It once housed the city’s men in blue, but since 2014, the Police Married Quarters or PMQ, has been a trendy melting pot of local fashion, design, art and lifestyle offerings.

Now, the government wants to replicate its success and build a similar design and fashion hub – this time in the predominantly working-class area of Sham Shui Po.

The plan is to boost creative industries and make them a new driver of the city’s economic growth. Photo: Sam Tsang
Dotted with old residential flats – many of them subdivided units – the Kowloon district is home to large numbers of new immigrants, ethnic minorities and the elderly. Recent government figures showed Sham Shui Po had the highest poverty rate among the city’s 18 districts.
But it is also brimming with shopping options – from electronic parts to toys to affordable textiles – including a ramshackle and soon-to-be-relocated fabric hawkers’ market that has been an institution for budding fashion designers and hobbyists alike.
Plans for the hub were revealed last October during Chief Executive Carrie Lam Cheng Yuet-ngor’s maiden policy address.
Hundreds of wholesalers remain in business in the Kowloon district since its 1970s heyday. Photo: Sam Tsang

She said her administration would “actively look into ways for young designers to make full use of the traditional base for apparel and fabrics in Sham Shui Po District to create new synergy”.

The plan is part of a grander vision to boost the creative industries and make them a new driver of economic growth for Hong Kong, which has traditionally relied on sectors such as real estate and finance.

The growth of the design industry – which spans interior and furniture design, multimedia, visual and graphic design, fashion and accessories design and industrial design – shows there is potential for it to shine further. Between 2005 and 2015, it expanded at an annual rate of 15.3 per cent, and was worth HK$4.1 billion (US$524 million) in 2015, up from HK$1 billion a decade earlier. 

It is now the fourth-biggest in the manufacturing sector, with 490 organisations employing 1,000 people last year.

So what value can the Sham Shui Po hub bring to designers? And will there be a cost to the community?

Harking back to history

During Hong Kong’s industrial heyday in the 1970s, Sham Shui Po was the centre of the garment and cottage industries, with thousands of wholesalers, processing factories and retail shops forming a complete production chain.

While most of the factories have since relocated across the border on the mainland to benefit from cheaper rent and labour, hundreds of wholesalers remain in business today, mostly on Ki Lung Street and Yu Chau Street.

In recent years, a number of institutes specialising in art and design have emerged, notably the Savannah College of Art and Design (SCAD) and the Jockey Club Creative Arts Centre (JCCAC).

In January, Secretary for Commerce and Economic Development Edward Yau Tang-wah, when briefing district councillors, said the government would take about five years to convert a block of run-down buildings – at the junction of Tung Chau and Kweilin streets – into a 3,600-square metre complex with five storeys of fashion studios, production workshops, co-working and seminar spaces, an incubation centre, and a library for reference materials and periodicals.

The Jockey Club Creative Arts Centre was erected on the site of a defunct factory block.
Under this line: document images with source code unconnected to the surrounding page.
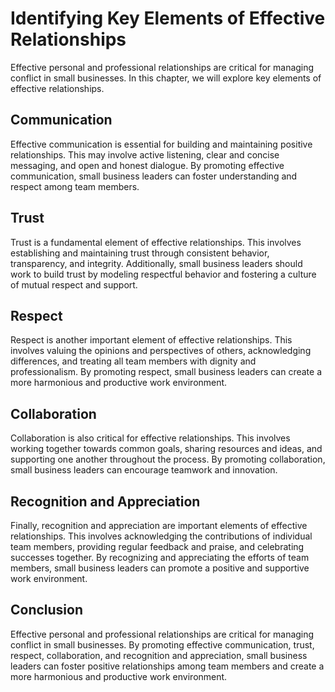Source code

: Identifying Key Elements of Effective Relationships
=====================================================================================================================

Effective personal and professional relationships are critical for managing conflict in small businesses. In this chapter, we will explore key elements of effective relationships.

Communication
-------------

Effective communication is essential for building and maintaining positive relationships. This may involve active listening, clear and concise messaging, and open and honest dialogue. By promoting effective communication, small business leaders can foster understanding and respect among team members.

Trust
-----

Trust is a fundamental element of effective relationships. This involves establishing and maintaining trust through consistent behavior, transparency, and integrity. Additionally, small business leaders should work to build trust by modeling respectful behavior and fostering a culture of mutual respect and support.

Respect
-------

Respect is another important element of effective relationships. This involves valuing the opinions and perspectives of others, acknowledging differences, and treating all team members with dignity and professionalism. By promoting respect, small business leaders can create a more harmonious and productive work environment.

Collaboration
-------------

Collaboration is also critical for effective relationships. This involves working together towards common goals, sharing resources and ideas, and supporting one another throughout the process. By promoting collaboration, small business leaders can encourage teamwork and innovation.

Recognition and Appreciation
----------------------------

Finally, recognition and appreciation are important elements of effective relationships. This involves acknowledging the contributions of individual team members, providing regular feedback and praise, and celebrating successes together. By recognizing and appreciating the efforts of team members, small business leaders can promote a positive and supportive work environment.

Conclusion
----------

Effective personal and professional relationships are critical for managing conflict in small businesses. By promoting effective communication, trust, respect, collaboration, and recognition and appreciation, small business leaders can foster positive relationships among team members and create a more harmonious and productive work environment.

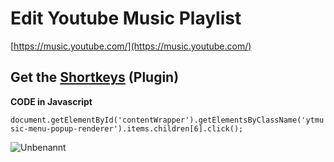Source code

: # Edit Youtube Music Playlist
[https://music.youtube.com/](https://music.youtube.com/)

## Get the [Shortkeys](https://chrome.google.com/webstore/detail/shortkeys-custom-keyboard/logpjaacgmcbpdkdchjiaagddngobkck) (Plugin)

**CODE in Javascript**

`document.getElementById('contentWrapper').getElementsByClassName('ytmusic-menu-popup-renderer').items.children[6].click();
`

![Unbenannt](https://user-images.githubusercontent.com/10168098/190646743-63fa90a3-85a6-4dd8-b31d-546d5ecb0575.png)
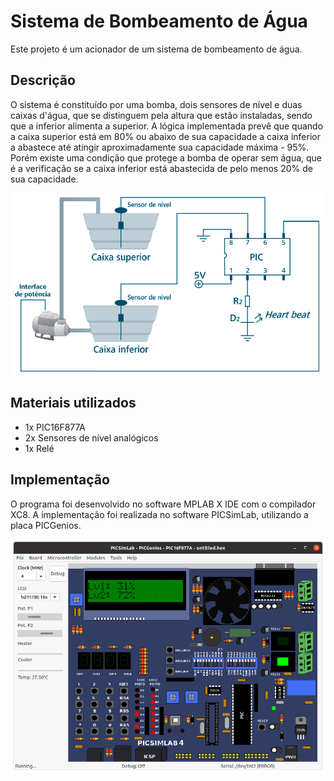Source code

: # Sistema de Bombeamento de Água
Este projeto é um acionador de um sistema de bombeamento de água.

## Descrição
O sistema é constituído por uma bomba, dois sensores de nível e duas caixas d'água, que se distinguem pela altura que estão instaladas, sendo que a inferior alimenta a superior. A lógica implementada prevê que quando a caixa superior está em 80% ou abaixo de sua capacidade a caixa inferior a abastece até atingir aproximadamente sua capacidade máxima - 95%. Porém existe uma condição que protege a bomba de operar sem água, que é a verificação se a caixa inferior está abastecida de pelo menos 20% de sua capacidade.

![Screenshot](https://github.com/hnovais95/pic/blob/master/sistema-bombeamento/plant.png)

## Materiais utilizados
* 1x PIC16F877A
* 2x Sensores de nível analógicos
* 1x Relé

## Implementação
O programa foi desenvolvido no software MPLAB X IDE com o compilador XC8. A implementação foi realizada no software PICSimLab, utilizando a placa PICGenios.

![Screenshot](https://github.com/hnovais95/pic/blob/master/sistema-bombeamento/screenshot_picsimlab.png)
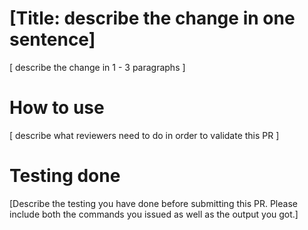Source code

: # [Title: describe the change in one sentence]

[ describe the change in 1 - 3 paragraphs ]

# How to use

[ describe what reviewers need to do in order to validate this PR ]

# Testing done

[Describe the testing you have done before submitting this PR. Please include both the commands you issued as well as the output you got.]

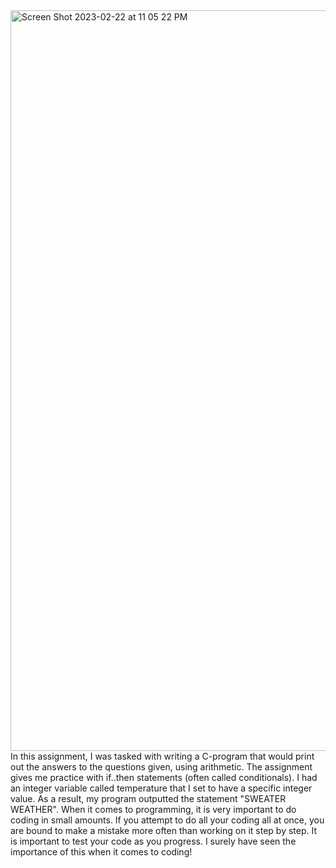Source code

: 
<img width="1185" alt="Screen Shot 2023-02-22 at 11 05 22 PM" src="https://user-images.githubusercontent.com/124649732/220828590-0ac2346c-ad29-449f-b94d-399cf3faa250.png">
  In this assignment, I was tasked with writing a C-program that would print out the answers to the questions given, using arithmetic. The assignment gives me practice with if..then statements (often called conditionals). I had an integer variable called temperature that I set to have a specific integer value. As a result, my program outputted the statement "SWEATER WEATHER". When it comes to programming, it is very important to do coding in small amounts. If you attempt to do all your coding all at once, you are bound to make a mistake more often than working on it step by step. It is important to test your code as you progress. I surely have seen the importance of this when it comes to coding! 
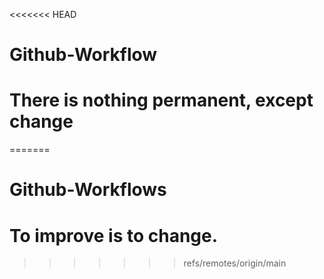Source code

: <<<<<<< HEAD
# Github-Workflow
# There is nothing permanent, except change
=======
# Github-Workflows
# To improve is to change.
>>>>>>> refs/remotes/origin/main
Photo: Sam Tsang

He explained that the idea was to bring designers under one roof to exchange ideas and spark creativity, and provide them with shared equipment to make production more efficient. To draw them to the site, the government will offer subsidised studio rental fees.

Vendors from the cramped Yen Chow Street Hawker Bazaar would be moved to the Tung Chau Street Temporary Market, next to the complex, Yau added, placating the two dozen or so fabric vendors who had turned up at the briefing to demand better relocation terms.

Signalling the importance the government placed on the project, Yau was joined by Tourism Board executive director Anthony Lau Chun-hon, Hong Kong Design Centre chairman Eric Yim Chi-ming and Urban Renewal Authority executive director Michael Ma Chiu-tsee at the meeting.

District councillor Vincent Cheng Wing-shun, said their attendance reminded him of a meeting eight or nine years ago when three heritage sites in the area were earmarked for revitalisation.

How a group in Sham Shui Po is helping poor Hong Kong stall owners make ends meet

Two of them were SCAD – redeveloped from the former North Kowloon Magistracy – and the JCCAC, which inherited a defunct factory block. The third site, Mei Ho House, is now a youth hostel and museum.

But Cheng said the revitalisation projects had been a disappointment. 

“Operators of those three venues had promised us a lot of things, such as better community collaboration and the promotion of culture and arts,” he said.

“But take the JCCAC for example. Local groups are almost barred from the venue,” he continued, referring to the stringent criteria that artists and arts groups had to meet to occupy studio spaces.

“It was as if they were looking down on us. This makes me worried how the future design and fashion hub can engage and blend in with the community.”

The Yen Chow Street Hawker Bazaar would be moved in the plan. Photo: Sam Tsang

Sceptics and supporters 

Cheng was not alone in expressing his reservations about the project. Another district councillor, Yeung Yuk, said he was worried it would unleash a wave of gentrification.

“Grass-roots residents are a large part of the Sham Shui Po community. I fear the project will push up prices in the neighbourhood, and worse still, become a mismatch with the bazaars and street stalls nearby,” Yeung noted.

Does the project include clearing out these areas that authorities think are too dirty for tourists to see?
Yeung Yuk, Sham Shui Po district councillor

“Does the project include clearing out these areas that authorities think are too dirty for tourists to see?”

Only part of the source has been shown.